Ein schwarzes Jahr für BlackRock

Nachdem die „Bankenstreßtests“ der Europäischen Zentralbank (EZB) 2016 und 2018 vom Vermögensverwaltungsfonds BlackRock durchgeführt wurden, fragen informierte Beobachter nach der Geschäftsentwicklung im letzten Jahr, ob BlackRock selbst überhaupt einen vergleichbaren Streßtest bestehen würde.

Im Januar 2018 lag der Marktwert noch bei 520 $ je Aktie, aber er fiel auf nur noch 380 $ in diesem Monat. Und die Unternehmensleitung kündigte beispiellose Entlassungen von fast 4% der weltweiten Belegschaft an. In einem internen Memorandum, das an die Webseite finews.ch und andere Medien durchsickerte, bezeichnet BlackRock-Präsident Rob Kapito die Entlassungen als „Investition“ in die wichtigsten Wachstumsoptionen des Fonds.

Das Management behauptet, 2018 sei ein hocherfolgreiches Jahr gewesen, aber die Zahlen zeigen einen anderen Trend. Es gab eine bisher noch nicht näher erklärliche, fast vollständige Abwanderung großer institutioneller Investoren von BlackRock, ihre Anlagen schrumpften von 60 Mrd.$ 2017 auf nur noch 1,3 Mrd.$ im letzten Jahr; deshalb fiel der Fonds auch aus der Liste der zehn größten Fonds in Europa heraus. Kritische Analysten haben wiederholt gewarnt, die vom Management verbreiteten guten Nachrichten seien übertrieben und  sollten die  Krisensymptome überdecken .
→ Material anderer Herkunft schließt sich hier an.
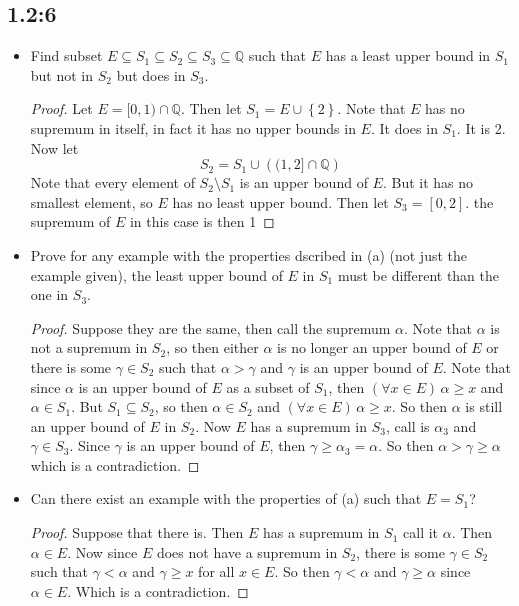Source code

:\documentclass[11pt]{article}
\newcommand{\Q}{\mathbb{Q}}
\newenvironment{bp}{\color{blue}\begin{proof}}{\end{proof}}
\renewcommand{\subset}{\subseteq}
\begin{document}
\subsection*{1.2:6}
\begin{itemize}
  \item Find subset $E\subset S_1\subset S_2\subset S_3\subset \Q$ such that $E$ has a least upper bound in $S_1$ but not in $S_2$ but does in $S_3$. 
\begin{bp}
  Let $E = [0,1)\cap \Q$. Then let $S_1 = E\cup \left\{ 2 \right\}$. Note that $E$ has no supremum in itself, in fact it has no upper bounds in $E$. It does in $S_1$. It is 2. Now let \[S_2=S_1\cup\left((1,2]\cap\Q\right)\] Note that every element of $S_2\setminus S_1$ is an upper bound of $E$. But it has no smallest element, so $E$ has no least upper bound. Then let $S_3 = [0,2]$. the supremum of $E$ in this case is then 1
\end{bp}
\item Prove for any example with the properties dscribed in (a) (not just the example given), the least upper bound of $E$ in $S_1$ must be different than the one in $S_3$.
\begin{bp}
  Suppose they are the same, then call the supremum $\alpha$. Note that $\alpha$ is not a supremum in $S_2$, so then either $\alpha$ is no longer an upper bound of $E$ or there is some $\gamma\in S_2$ such that $\alpha > \gamma$ and $\gamma$ is an upper bound of $E$. Note that since $\alpha$ is an upper bound of $E$ as a subset of $S_1$, then $(\forall x\in E)\, \alpha\geq x$ and $\alpha\in S_1$. But $S_1\subset S_2$, so then $\alpha\in S_2$ and $(\forall x\in E)\, \alpha\geq x$. So then $\alpha$ is still an upper bound of $E$ in $S_2$. Now $E$ has a supremum in $S_3$, call is $\alpha_3$ and $\gamma\in S_3$. Since $\gamma$ is an upper bound of $E$, then $\gamma\geq\alpha_3 = \alpha$. So then $\alpha>\gamma\geq\alpha$ which is a contradiction.
\end{bp}
\item Can there exist an example with the properties of (a) such that $E = S_1$?
\begin{bp}
  Suppose that there is. Then $E$ has a supremum in $S_1$ call it $\alpha$. Then $\alpha\in E$. Now since $E$ does not have a supremum in $S_2$, there is some $\gamma\in S_2$ such that $\gamma < \alpha$ and $\gamma\geq x$ for all $x\in E$. So then $\gamma< \alpha$ and $\gamma\geq \alpha$ since $\alpha\in E$. Which is a contradiction.
\end{bp}
\end{itemize}
\end{document}
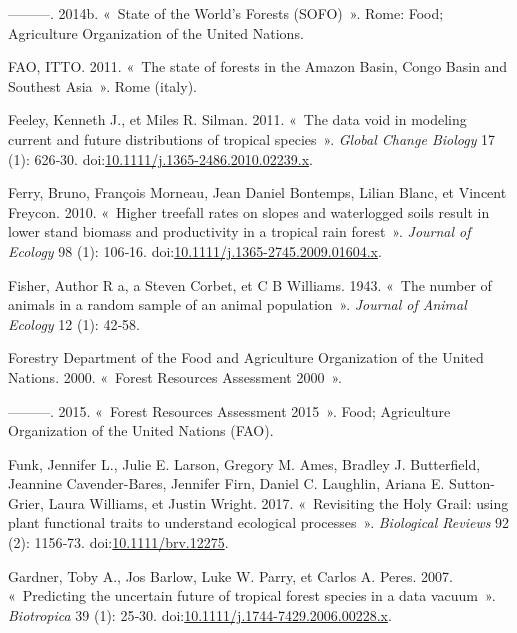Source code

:\documentclass[11pt,french,A4paper,extrafontsizes,onecolumn,openright]{memoir}
\begin{document}
\hypertarget{ref-FAO2014}{}
---------. 2014b. «~State of the World's Forests (SOFO)~». Rome: Food;
Agriculture Organization of the United Nations.

\hypertarget{ref-FAO2011}{}
FAO, ITTO. 2011. «~The state of forests in the Amazon Basin, Congo Basin
and Southest Asia~». Rome (italy).

\hypertarget{ref-Feeley2011}{}
Feeley, Kenneth J., et Miles R. Silman. 2011. «~The data void in
modeling current and future distributions of tropical species~».
\emph{Global Change Biology} 17 (1): 626‑30.
doi:\href{https://doi.org/10.1111/j.1365-2486.2010.02239.x}{10.1111/j.1365-2486.2010.02239.x}.

\hypertarget{ref-Ferry2010}{}
Ferry, Bruno, François Morneau, Jean Daniel Bontemps, Lilian Blanc, et
Vincent Freycon. 2010. «~Higher treefall rates on slopes and waterlogged
soils result in lower stand biomass and productivity in a tropical rain
forest~». \emph{Journal of Ecology} 98 (1): 106‑16.
doi:\href{https://doi.org/10.1111/j.1365-2745.2009.01604.x}{10.1111/j.1365-2745.2009.01604.x}.

\hypertarget{ref-Fisher1943}{}
Fisher, Author R a, a Steven Corbet, et C B Williams. 1943. «~The number
of animals in a random sample of an animal population~». \emph{Journal
of Animal Ecology} 12 (1): 42‑58.

\hypertarget{ref-FRA2000}{}
Forestry Department of the Food and Agriculture Organization of the
United Nations. 2000. «~Forest Resources Assessment 2000~».

\hypertarget{ref-FRA2015}{}
---------. 2015. «~Forest Resources Assessment 2015~». Food; Agriculture
Organization of the United Nations (FAO).

\hypertarget{ref-Funk2017}{}
Funk, Jennifer L., Julie E. Larson, Gregory M. Ames, Bradley J.
Butterfield, Jeannine Cavender-Bares, Jennifer Firn, Daniel C. Laughlin,
Ariana E. Sutton-Grier, Laura Williams, et Justin Wright. 2017.
«~Revisiting the Holy Grail: using plant functional traits to understand
ecological processes~». \emph{Biological Reviews} 92 (2): 1156‑73.
doi:\href{https://doi.org/10.1111/brv.12275}{10.1111/brv.12275}.

\hypertarget{ref-Gardner2007}{}
Gardner, Toby A., Jos Barlow, Luke W. Parry, et Carlos A. Peres. 2007.
«~Predicting the uncertain future of tropical forest species in a data
vacuum~». \emph{Biotropica} 39 (1): 25‑30.
doi:\href{https://doi.org/10.1111/j.1744-7429.2006.00228.x}{10.1111/j.1744-7429.2006.00228.x}.
\end{document}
Da BlackRock ein systemischer Fonds ist, könnte seine Situation auch etwas über den wahren Zustand des Finanzsystems sagen. Schließlich war er einer der großen Gewinner der Krise 2008, im seither vergangenen Jahrzehnt hatten sich seine Vermögenswerte verfünffacht.
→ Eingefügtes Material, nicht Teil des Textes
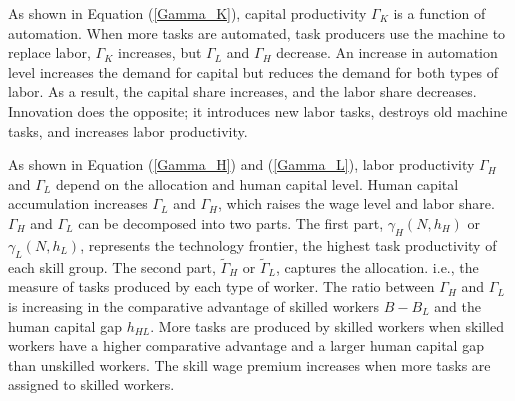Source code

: \documentclass[12pt]{article}
\begin{document}
As shown in Equation (\ref{Gamma_K}), capital productivity $\Gamma_K$ is a function of automation. When more tasks are automated, task producers use the machine to replace labor, $\Gamma_K$ increases, but $\Gamma_L$ and $\Gamma_H$ decrease. An increase in automation level increases the demand for capital but reduces the demand for both types of labor. As a result, the capital share increases, and the labor share decreases. Innovation does the opposite; it introduces new labor tasks, destroys old machine tasks, and increases labor productivity. 

As shown in Equation (\ref{Gamma_H}) and (\ref{Gamma_L}), labor productivity $\Gamma_H$ and $\Gamma_L$ depend on the allocation and human capital level. Human capital accumulation increases $\Gamma_L$ and $\Gamma_H$, which raises the wage level and labor share. $\Gamma_H$ and $\Gamma_L$ can be decomposed into two parts. The first part, $\gamma_H(N,h_H)$ or $\gamma_L(N,h_L)$, represents the technology frontier, the highest task productivity of each skill group. The second part, $\tilde{\Gamma}_H$ or $\tilde{\Gamma}_L$, captures the allocation. i.e., the measure of tasks produced by each type of worker. The ratio between $\Gamma_H$ and $\Gamma_L$ is increasing in the comparative advantage of skilled workers $B-B_L$ and the human capital gap $h_{HL}$. More tasks are produced by skilled workers when skilled workers have a higher comparative advantage and a larger human capital gap than unskilled workers. The skill wage premium increases when more tasks are assigned to skilled workers. 
\end{document}
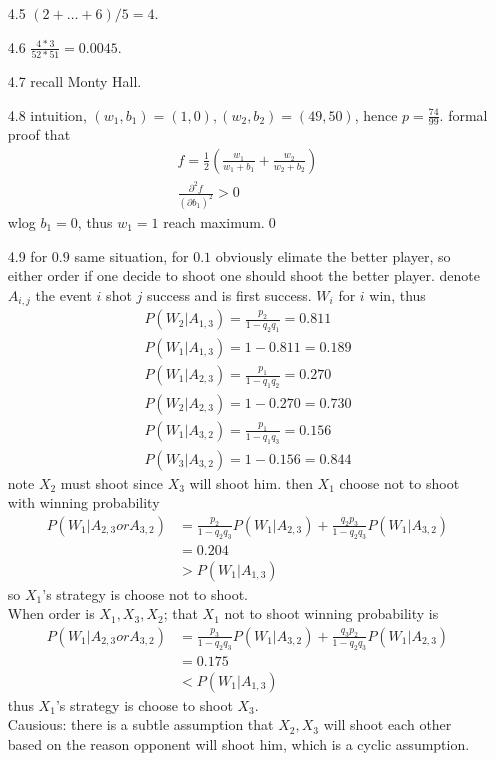 \documentclass[paper=a4, fontsize=11pt]{scrartcl} %
\numberwithin{equation}{section} %
\numberwithin{figure}{section} %
\numberwithin{table}{section} %
\begin{document}
\begin{itemize}
	\item[4.5] $(2+\dots+6)/5= 4$.
	\item[4.6] $\frac{4*3}{52*51}= 0.0045$.
	\item[4.7] recall Monty Hall.
	\item[4.8] intuition, $(w_1,b_1)=(1,0), (w_2,b_2)=(49,50)$, hence $p=\frac{74}{99}$. formal proof that
	\begin{align}
		f = \frac{1}{2}(\frac{w_1}{w_1+b_1} + \frac{w_2}{w_2+b_2})\\
		\frac{\partial^2 f}{(\partial b_1)^2}> 0
	\end{align}
	wlog $b_1=0$, thus $w_1=1$ reach maximum.\qed
	\item[4.9] for $0.9$ same situation, for $0.1$ obviously elimate the better player, so either order if one decide to shoot one should shoot the better player. denote $A_{i,j}$ the event $i$ shot $j$ success and is first success. $W_i$ for $i$ win, thus
	\begin{align}
		P(W_2| A_{1,3}) = \frac{p_2}{1-q_2q_1} = 0.811\\
		P(W_1| A_{1,3}) = 1 -0.811= 0.189\\
		P(W_1| A_{2,3}) = \frac{p_1}{1-q_1q_2} = 0.270\\
		P(W_2| A_{2,3}) = 1 - 0.270 = 0.730\\
		P(W_1| A_{3,2}) = \frac{p_1}{1-q_1q_3} = 0.156\\
		P(W_3| A_{3,2}) = 1 - 0.156 = 0.844
	\end{align}
	note $X_2$ must shoot since $X_3$ will shoot him. then $X_1$ choose not to shoot with winning probability
	\begin{align}
		P(W_1 | A_{2,3} or A_{3,2}) &= \frac{p_2}{1-q_2q_3} P(W_1|A_{2,3}) + \frac{q_2p_3}{1-q_2q_3} P(W_1|A_{3,2}) \\
			&= 0.204\\
			&> P(W_1| A_{1,3})
	\end{align}
	so $X_1$'s strategy is choose not to shoot.\\
	When order is $X_1,X_3,X_2$; that $X_1$ not to shoot winning probability is 
	\begin{align}
		P(W_1 | A_{2,3} or A_{3,2}) &= \frac{p_3}{1-q_2q_3}P(W_1|A_{3,2}) + \frac{q_3p_2}{1-q_2q_3} P(W_1|A_{2,3}) \\
			&= 0.175\\
			&< P(W_1| A_{1,3})
	\end{align}
	thus $X_1$'s strategy is choose to shoot $X_3$.\\
	Causious: there is a subtle assumption that $X_2,X_3$ will shoot each other based on the reason opponent will shoot him, which is a cyclic assumption.

\end{itemize}
\end{document}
Zu den Nöten des Unternehmens kommt seine Verwicklung in den Cum-Ex-Skandal hinzu. Im vergangenen Oktober wurden deshalb seine Büros in Deutschland von den Behörden durchsucht. Zusätzlich hat die Warburg Bank BlackRock angezeigt, weil fällige Steuern auf für die Bank getätigte Geschäfte nicht gezahlt wurden. Das bringt dem Fonds noch mehr negative Schlagzeilen - obwohl viele Beobachter bezweifeln, daß Warburg wirklich von den Praktiken nichts wußte, da die Cum-Ex-Machenschaften immer eine Absprache unter Partnerbanken waren.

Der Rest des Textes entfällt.